Abstract
The continuous development and refinement of techniques is a key attribute of the discipline of surgery. Robust evidence derived from randomised clinical trials and subsequent synthesis using meta-analysis methods is therefore an indispensable tool in modern evidence-based surgical practice. This thesis aimed to address two challenges to the development of this evidence, namely the synthesis of trial data where multiple treatment comparisons exist, and the influence of sources of bias on the results of surgical randomised trials.
Research synthesis typically employs pairwise meta-analysis methods to summarise trial data. However, there are more than two treatment options available for most conditions, meaning that data pertaining to all treatments cannot be incorporated using pairwise methodology. Network meta-analysis allows for the simultaneous comparison of multiple treatments and enables their ranking in terms of benefit and harm. This thesis used two different examples to explore this method’s utility in surgical research synthesis.
Firstly, network meta-analysis methodology was used to investigate the efficacy of preoperative carbohydrate loading for patients undergoing elective surgery. None of the previously published pairwise meta-analyses had been able to account for the different doses and control treatments used in trials. This network meta-analysis represents the most comprehensive synthesis of the available evidence, and showed that carbohydrate loading confers a small reduction in length of stay when compared to fasting, but no significant difference when compared to water or placebo, and no other clinically important effect on postoperative outcomes.
Secondly, all described anti-reflux operations were assessed and ranked using network metaanalysis methods to summarise the entirety of available randomised trial data, to determine the optimal procedure for the treatment of gastro-oesophageal reflux disease. This had remained an unresolved question despite numerous pairwise meta-analyses. The results showed that a posterior partial fundoplication provides the best balance of long-term, durable reflux control with less dysphagia, compared to other treatments.

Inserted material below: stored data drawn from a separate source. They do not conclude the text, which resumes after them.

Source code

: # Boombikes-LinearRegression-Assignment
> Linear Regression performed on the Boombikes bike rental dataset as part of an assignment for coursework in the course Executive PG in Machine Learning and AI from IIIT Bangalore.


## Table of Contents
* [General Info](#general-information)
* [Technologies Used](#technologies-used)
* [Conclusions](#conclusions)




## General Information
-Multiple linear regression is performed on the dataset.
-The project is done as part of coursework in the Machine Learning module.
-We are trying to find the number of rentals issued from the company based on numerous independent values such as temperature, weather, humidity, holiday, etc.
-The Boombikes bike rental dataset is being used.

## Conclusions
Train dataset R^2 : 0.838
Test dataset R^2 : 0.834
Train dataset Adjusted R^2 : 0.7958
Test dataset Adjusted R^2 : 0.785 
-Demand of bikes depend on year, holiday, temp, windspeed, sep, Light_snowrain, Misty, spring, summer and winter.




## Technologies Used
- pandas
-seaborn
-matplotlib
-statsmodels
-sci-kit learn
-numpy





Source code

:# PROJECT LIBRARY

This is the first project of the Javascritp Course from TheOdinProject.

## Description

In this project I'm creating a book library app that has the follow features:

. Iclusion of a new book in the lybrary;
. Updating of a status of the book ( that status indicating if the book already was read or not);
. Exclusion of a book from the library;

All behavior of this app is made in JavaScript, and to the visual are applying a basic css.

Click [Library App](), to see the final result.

The second half of this thesis explored the effect of non-blinding and other methodological deficiencies on surgical trials. Recent pooled studies have provided empirical evidence that these potential sources of bias significantly influence reported trial results by exaggerating the effect estimate of the studied treatment. Surgical randomised trials have important differences to drug trials, and it is important to determine whether this effect also applies to them. A study using meta-epidemiological methods at an individual trial level was conducted to determine how lack of bias-minimisation measures including blinding affects the reported outcomes of surgical randomised trials, using data from over 300 trials. The results showed that trials that did not use blinding or adequate random sequence generation reported a significantly greater difference between treatment groups compared to trials that used such measures.
This thesis has demonstrated the utility of network meta-analysis in surgical research synthesis, and produced definitive evidence-based answers to two questions. Many more clinically relevant questions can be answered in future using the same methods. This thesis has also empirically proven the importance of implementing blinding in surgical trials, which is relevant for appraising published trials and designing future randomised trials.